Первое открытие, ожидавшее возвращавшихся узников ГУЛАГа, заключалось в том, что они не могли никому рассказать о своей жизни в заключении. Персонаж повести “Все течет” Гроссмана, бывший зэк Иван Григорьевич сразу осознает, что не может довериться своему брату. До этого он представлял себе, как “сидя в дачном кресле и попивая винцо, он стал бы рассказывать о людях, ушедших в вечную тьму”. Но в реальности все оказалось совсем не так. Вглядываясь в изменившиеся черты брата, сидящего напротив него (“Где же он, Коля: тот ли, в потертой сатиновой рубахе, с английской книжкой под мышкой, веселый, остроумный и услужливый, или этот – с большими мягкими щеками, с восковой лысиной?”), он понимает, что судьба многих из этих ушедших в полярную тьму людей “казалась так пронзительно печальна, и даже самое нежное, самое тихое и доброе слово о них было бы как прикосновение шершавой, тупой руки к обнажившемуся растерзанному сердцу. Нельзя было касаться их”[863]
. Все, с кем мне удалось поговорить об этом, пережили то же самое. Откровение, которое пусть и мельком довелось узреть заключенным, было слишком свежим, слишком живым. Самые честные из них об этом знали, и знали также, что их выживание напрямую зависит от их способности забывать прошлое. Подобно многим другим, Лев Разгон пережил и выдержал свое возращение на свободу благодаря конформизму: “Я стал двуликим. Внутри меня все еще жил страх. Но снаружи я был абсолютно такой же, как все вокруг”.Лагерные сроки были длинным, и многие родственники, остававшиеся на свободе, к моменту возвращения уже успели попрощаться с мечтой о воссоединении с арестованными близкими. Когда поезда прибывали в город, бывшие зэки взваливали на плечи свои узлы с вещами и выходили из вагона в совершенно чужую, чуждую толпу. Обыватели и тогда шептались, что возвращавшиеся были врагами народа, шпионами, преступниками. Свобода во времена правления Хрущева необязательно означала реабилитацию. “Нам говорили, что, не будь мы виновны, нас бы никогда не арестовали”, – рассказывает Юдифь Борисовна. Когда она отводила сына в школу, соседи глумились: “Вон, пошла, из тех, кого мы не додавили”[864]

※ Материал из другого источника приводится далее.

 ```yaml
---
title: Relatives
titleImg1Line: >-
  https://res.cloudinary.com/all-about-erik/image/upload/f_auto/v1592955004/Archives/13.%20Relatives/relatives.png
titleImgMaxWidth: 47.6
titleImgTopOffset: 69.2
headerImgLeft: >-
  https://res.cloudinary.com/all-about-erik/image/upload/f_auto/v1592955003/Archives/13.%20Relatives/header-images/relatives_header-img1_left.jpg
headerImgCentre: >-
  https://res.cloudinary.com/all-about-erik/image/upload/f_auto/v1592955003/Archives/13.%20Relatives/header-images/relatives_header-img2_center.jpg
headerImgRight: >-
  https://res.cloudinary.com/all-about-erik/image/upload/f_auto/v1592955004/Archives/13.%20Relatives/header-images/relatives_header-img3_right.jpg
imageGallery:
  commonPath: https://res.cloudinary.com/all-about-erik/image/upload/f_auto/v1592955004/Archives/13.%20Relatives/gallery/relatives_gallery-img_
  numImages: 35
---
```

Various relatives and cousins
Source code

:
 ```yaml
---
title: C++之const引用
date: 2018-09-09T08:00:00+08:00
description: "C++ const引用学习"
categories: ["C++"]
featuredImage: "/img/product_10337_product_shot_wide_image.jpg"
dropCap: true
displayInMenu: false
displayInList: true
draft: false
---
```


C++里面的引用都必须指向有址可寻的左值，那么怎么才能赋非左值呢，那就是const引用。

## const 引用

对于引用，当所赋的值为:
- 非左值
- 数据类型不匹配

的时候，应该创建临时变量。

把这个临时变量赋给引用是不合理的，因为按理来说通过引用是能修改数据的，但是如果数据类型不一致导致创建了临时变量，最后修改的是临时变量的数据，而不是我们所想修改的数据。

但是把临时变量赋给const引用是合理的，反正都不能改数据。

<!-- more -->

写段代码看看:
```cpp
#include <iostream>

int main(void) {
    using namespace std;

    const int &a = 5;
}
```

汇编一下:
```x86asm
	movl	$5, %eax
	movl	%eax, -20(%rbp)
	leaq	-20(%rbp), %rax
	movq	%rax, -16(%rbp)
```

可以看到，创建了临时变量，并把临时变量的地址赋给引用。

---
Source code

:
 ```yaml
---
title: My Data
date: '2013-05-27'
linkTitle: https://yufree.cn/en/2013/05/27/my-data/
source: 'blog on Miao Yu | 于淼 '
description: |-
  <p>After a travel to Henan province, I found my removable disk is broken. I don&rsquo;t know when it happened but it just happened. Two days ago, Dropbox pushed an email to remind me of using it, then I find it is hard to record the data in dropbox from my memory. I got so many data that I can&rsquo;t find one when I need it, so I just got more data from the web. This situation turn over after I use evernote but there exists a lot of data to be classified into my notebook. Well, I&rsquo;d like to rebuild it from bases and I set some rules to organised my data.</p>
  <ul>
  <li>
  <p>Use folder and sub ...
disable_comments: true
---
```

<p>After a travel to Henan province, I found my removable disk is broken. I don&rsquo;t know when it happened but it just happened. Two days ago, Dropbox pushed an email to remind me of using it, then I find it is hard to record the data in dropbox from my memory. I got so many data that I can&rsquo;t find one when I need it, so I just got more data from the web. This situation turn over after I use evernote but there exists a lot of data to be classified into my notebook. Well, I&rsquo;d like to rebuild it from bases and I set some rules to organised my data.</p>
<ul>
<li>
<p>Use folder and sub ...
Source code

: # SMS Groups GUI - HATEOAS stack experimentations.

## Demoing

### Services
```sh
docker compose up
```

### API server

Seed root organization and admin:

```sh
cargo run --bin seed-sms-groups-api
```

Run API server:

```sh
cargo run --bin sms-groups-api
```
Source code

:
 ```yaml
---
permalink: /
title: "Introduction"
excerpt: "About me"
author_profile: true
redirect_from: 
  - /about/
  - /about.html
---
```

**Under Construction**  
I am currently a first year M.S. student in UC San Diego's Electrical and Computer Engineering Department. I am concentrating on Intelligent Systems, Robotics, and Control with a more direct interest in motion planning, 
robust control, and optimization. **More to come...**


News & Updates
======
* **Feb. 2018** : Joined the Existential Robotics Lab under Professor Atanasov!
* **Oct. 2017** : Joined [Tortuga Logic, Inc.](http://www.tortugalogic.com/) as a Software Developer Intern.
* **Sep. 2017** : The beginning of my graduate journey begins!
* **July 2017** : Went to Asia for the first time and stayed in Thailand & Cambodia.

. Среди многочисленных последствий сталинизма одним из самых стойких была привычка к бдительности. Одну женщину прямо предупредили: “Только заикнешься об отце – и загремишь работать в какую-нибудь богом забытую дыру”. А других и предупреждать об этом было необязательно. Они и сами прекрасно понимали, что к чему.Правильный советский способ обращения с эмоциями заключался в том, чтобы продолжать работать, публично присягая на верность идеологическим установкам системы. Дочь одного убитого большевика вспоминала: “Моя мать была большой оптимисткой. Она была убеждена, что ее дети не должны усложнять себе жизнь. Она воспитала нас советскими людьми. Мой брат погиб в 1943 году с именем Сталина на устах… Ему был 21 год. Правда, моего старшего брата судьба пощадила. Но всю свою жизнь, до последнего вздоха – он умер два года назад – он был членом Коммунистической партии, ходил на все демонстрации и считал, что вся эта перестройка была чепухой. Говорят, что наш отец оставил нас в 1935 году. Но я больше ничего о нем не знаю”[865]
. Это был не просто самообман. Люди верили в свою утопию. Юдифь Борисовна вступила в партию после своего освобождения сразу же, как только это стало возможно. Лев Разгон, который первые два года на свободе писал детские книжки, до конца жизни считал себя коммунистом.Нелли, дочь бывшего полковника, вспоминала: “Мама говорила мне, что отца убили на фронте. Пропал без вести. Она так говорила. Я спала с его фотографией под подушкой. Я читала «Повесть о настоящем человеке» – не знаю, читали ли вы ее – но там все умирают от переохлаждения, замерзают, такая история про войну. И вот так я представляла себе смерть отца.…А потом я выросла. Мне было восемнадцать, когда пришло письмо. Когда умер Сталин? В пятьдесят третьем? Должно быть, сразу после этого”. Нелли взяла это письмо с собой в школу и открыла его, сидя за партой. Она вспоминает, как ее раздражало то, что одна из подруг заглядывала ей через плечо, когда она читала. Оно начиналось так: “Моя дорогая дочурка…” “Конечно, оно было от отца. В нем говорилось, что все это время в живых его сохраняла только любовь к дочери. Письмо было об отцовской любви. Моя мать… ну, не мне ее судить, но боюсь, что она меня иначе воспитывала”.